Wat vond u goed aan de film?
‘Het was lichtvoetig, geen dramatisch drama. Ik kon me identificeren met de rijke hoofdpersoon in de rolstoel, omdat hij dezelfde mogelijkheden slash beperking heeft als ik – niet omdat ik nou zo rijk ben he – en ik kom uit hetzelfde milieu als de zwarte verzorger. Mijn eigen chauffeur was een boef, hij heeft wel iets van hem weg. Hij komt van Curaçao en hij is nogal direct en heel loyaal. Weet je wat het is met mensen van de straat? Je bent een klootzak, of een aardige vent. Dat is zo prettig. Als iemand je niet de hele dag het gevoel geeft dat je gehandicapt bent, maar normaal tegen je doet. In de hulpverlening word je al gauw een object. Het lijdend voorwerp. Ik wil dat mensen via mijn bedrijf zorg krijgen van iemand met wie het klikt. Dat is ook vergelijkbaar met de film. Dit is een film over een vriendschap tussen twee mannen, waarvan er eentje toevallig een handicap heeft.’

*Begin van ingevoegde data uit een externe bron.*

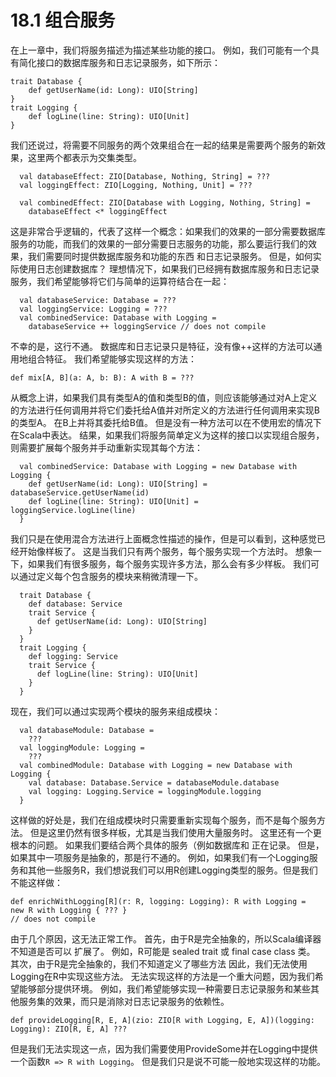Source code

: # 18.1 组合服务
在上一章中，我们将服务描述为描述某些功能的接口。 例如，我们可能有一个具有简化接口的数据库服务和日志记录服务，如下所示：
```
trait Database {
    def getUserName(id: Long): UIO[String]
}
trait Logging {
    def logLine(line: String): UIO[Unit]
}
```
我们还说过，将需要不同服务的两个效果组合在一起的结果是需要两个服务的新效果，这里两个都表示为交集类型。
```
  val databaseEffect: ZIO[Database, Nothing, String] = ???
  val loggingEffect: ZIO[Logging, Nothing, Unit] = ???
  
  val combinedEffect: ZIO[Database with Logging, Nothing, String] =
    databaseEffect <* loggingEffect
```
这是非常合乎逻辑的，代表了这样一个概念：如果我们的效果的一部分需要数据库服务的功能，而我们的效果的一部分需要日志服务的功能，那么要运行我们的效果，我们需要同时提供数据库服务和功能的东西 和日志记录服务。 但是，如何实际使用日志创建数据库？
理想情况下，如果我们已经拥有数据库服务和日志记录服务，我们希望能够将它们与简单的运算符结合在一起：
```
  val databaseService: Database = ???
  val loggingService: Logging = ???
  val combinedService: Database with Logging =
    databaseService ++ loggingService // does not compile
```
不幸的是，这行不通。 数据库和日志记录只是特征，没有像++这样的方法可以通用地组合特征。
我们希望能够实现这样的方法：
```
def mix[A, B](a: A, b: B): A with B = ???
```
从概念上讲，如果我们具有类型A的值和类型B的值，则应该能够通过对A上定义的方法进行任何调用并将它们委托给A值并对所定义的方法进行任何调用来实现B的类型A。 在B上并将其委托给B值。
但是没有一种方法可以在不使用宏的情况下在Scala中表达。
结果，如果我们将服务简单定义为这样的接口以实现组合服务，则需要扩展每个服务并手动重新实现其每个方法：
```
  val combinedService: Database with Logging = new Database with Logging {
    def getUserName(id: Long): UIO[String] = databaseService.getUserName(id)
    def logLine(line: String): UIO[Unit] = loggingService.logLine(line)
  }
```
我们只是在使用混合方法进行上面概念性描述的操作，但是可以看到，这种感觉已经开始像样板了。
这是当我们只有两个服务，每个服务实现一个方法时。 想象一下，如果我们有很多服务，每个服务实现许多方法，那么会有多少样板。
我们可以通过定义每个包含服务的模块来稍微清理一下。
```
  trait Database {
    def database: Service
    trait Service {
      def getUserName(id: Long): UIO[String]
    }
  }
  trait Logging {
    def logging: Service
    trait Service {
      def logLine(line: String): UIO[Unit]
    }
  }
```
现在，我们可以通过实现两个模块的服务来组成模块：
```
  val databaseModule: Database =
    ???
  val loggingModule: Logging =
    ???
  val combinedModule: Database with Logging = new Database with Logging {
    val database: Database.Service = databaseModule.database
    val logging: Logging.Service = loggingModule.logging
  }
```
这样做的好处是，我们在组成模块时只需要重新实现每个服务，而不是每个服务方法。 但是这里仍然有很多样板，尤其是当我们使用大量服务时。
这里还有一个更根本的问题。
如果我们要结合两个具体的服务（例如数据库和
正在记录。 但是，如果其中一项服务是抽象的，那是行不通的。
例如，如果我们有一个Logging服务和其他一些服务R，我们想说我们可以用R创建Logging类型的服务。但是我们不能这样做：
```
def enrichWithLogging[R](r: R, logging: Logging): R with Logging = 
new R with Logging { ??? }
// does not compile

```
由于几个原因，这无法正常工作。
首先，由于R是完全抽象的，所以Scala编译器不知道是否可以
扩展了。 例如，R可能是 sealed trait 或  final case class 类。 其次，由于R是完全抽象的，我们不知道定义了哪些方法
因此，我们无法使用Logging在R中实现这些方法。
无法实现这样的方法是一个重大问题，因为我们希望能够部分提供环境。 例如，我们希望能够实现一种需要日志记录服务和某些其他服务集的效果，而只是消除对日志记录服务的依赖性。
```
def provideLogging[R, E, A](zio: ZIO[R with Logging, E, A])(logging: Logging): ZIO[R, E, A] ???
```
但是我们无法实现这一点，因为我们需要使用ProvideSome并在Logging中提供一个函数`R => R with Logging`。 但是我们只是说不可能一般地实现这样的功能。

Vindt u het belangrijk om een bijdrage aan de samenleving te leveren?
‘Ja, want het zou jammer zijn als ik alleen maar veel kost. Ik moet iets terugdoen. Maar, hoe formuleer ik dat – niet iedereen kan hetzelfde leveren. Sommigen doen het onbewust, denk ik. Je kunt mensen inspireren. Mensen zonder beperking kunnen iets leren over hun eigen kwetsbaarheid van mensen met een beperking. Stel dat je alleen maar werkt de hele dag en iemand in je omgeving krijgt een ongeluk, dan zou je kunnen denken: werken is niet alles. Ik geniet van kleine dingen, hoewel ik ook grote dingen doe. Misschien breng ik anderen op ideeën. Het is goed om dat bewustzijn te trainen. Daar kunnen gehandicapte mensen een rol in spelen. Helpen de waarden van het leven te definiëren.’

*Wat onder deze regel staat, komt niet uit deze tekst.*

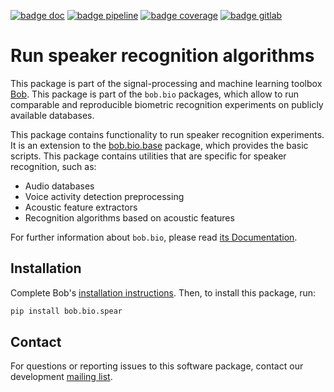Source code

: [![badge doc](https://img.shields.io/badge/docs-latest-orange.svg)](https://www.idiap.ch/software/bob/docs/bob/bob.bio.spear/master/sphinx/index.html)
[![badge pipeline](https://gitlab.idiap.ch/bob/bob.bio.spear/badges/master/pipeline.svg)](https://gitlab.idiap.ch/bob/bob.bio.spear/commits/master)
[![badge coverage](https://gitlab.idiap.ch/bob/bob.bio.spear/badges/master/coverage.svg)](https://www.idiap.ch/software/bob/docs/bob/bob.bio.spear/master/coverage/index.html)
[![badge gitlab](https://img.shields.io/badge/gitlab-project-0000c0.svg)](https://gitlab.idiap.ch/bob/bob.bio.spear)

# Run speaker recognition algorithms

This package is part of the signal-processing and machine learning toolbox
[Bob](https://www.idiap.ch/software/bob).
This package is part of the `bob.bio` packages, which allow to run comparable
and reproducible biometric recognition experiments on publicly available
databases.

This package contains functionality to run speaker recognition experiments.
It is an extension to the
[bob.bio.base](https://pypi.python.org/pypi/bob.bio.base) package, which
provides the basic scripts.
This package contains utilities that are specific for speaker recognition, such
as:

* Audio databases
* Voice activity detection preprocessing
* Acoustic feature extractors
* Recognition algorithms based on acoustic features

For further information about `bob.bio`, please read
[its Documentation](https://www.idiap.ch/software/bob/docs/bob/bob.bio.base/master/index.html).


## Installation

Complete Bob's
[installation instructions](https://www.idiap.ch/software/bob/install). Then,
to install this package, run:

``` sh
pip install bob.bio.spear
```

## Contact

For questions or reporting issues to this software package, contact our
development [mailing list](https://www.idiap.ch/software/bob/discuss).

Hoe bewaakt u de kwaliteit van uw sterk groeiende bedrijf? Grootschaligheid is niet de beste eigenschap van thuiszorginstellingen.
‘Waar ik voor moet waken is dat ik niet zo word als al die andere instellingen. Want ik heb ook een ego. Ik wil ook interessant praten met een borreltje. Ik wil ook met een stropdas bitterballen eten. Dat moet ik niet doen. Ik ben dit begonnen vanuit een ideaal. Ik heb mensen om me heen gezocht die dat snappen. We hebben nu wel meer kennis en kunde dan in het begin, maar we willen dat eigen-wijze wel bewaren. Ook van de medewerkers. Als ik alleen maar hoog gestudeerde mensen aanneem waar niks mis mee is…’

Er moet iets mis met je zijn wil je voor Joost Zorgt kunnen werken.
‘Als ik iemand aanneem, zeg ik altijd: welkom bij de kneuzenkermis. Ik neem vooral mensen aan die uitblinken in iets. Dat betekent vaak dat er iets mis is aan de andere kant van je leven. Kijk maar naar onze minister-president. Die heeft nog steeds geen vrouw. Niet dat dat moet van mij, maar het is wel opvallend. Ik heb een adjunct-directrice met een fotografisch geheugen, die ook best apart is.’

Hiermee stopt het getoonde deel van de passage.